## YOUR ASSIGNMENT
Return each entry word for word, without its pictures.

## INPUT RECORDS
******************************
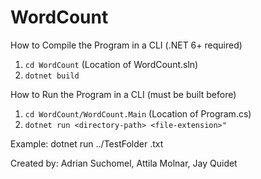 # WordCount

How to Compile the Program in a CLI (.NET 6+ required)<br>

1. `cd WordCount` (Location of WordCount.sln)
2. `dotnet build`

How to Run the Program in a CLI (must be built before)<br>

1. `cd WordCount/WordCount.Main` (Location of Program.cs)
2. `dotnet run <directory-path> <file-extension>"`

Example: dotnet run ../TestFolder .txt

Created by: Adrian Suchomel, Attila Molnar, Jay Quidet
******************************
## COMPLETED TASK
 # WordCount

How to Compile the Program in a CLI (.NET 6+ required)<br>

1. `cd WordCount` (Location of WordCount.sln)
2. `dotnet build`

How to Run the Program in a CLI (must be built before)<br>

1. `cd WordCount/WordCount.Main` (Location of Program.cs)
2. `dotnet run <directory-path> <file-extension>"`

Example: dotnet run ../TestFolder .txt

Created by: Adrian Suchomel, Attila Molnar, Jay Quidet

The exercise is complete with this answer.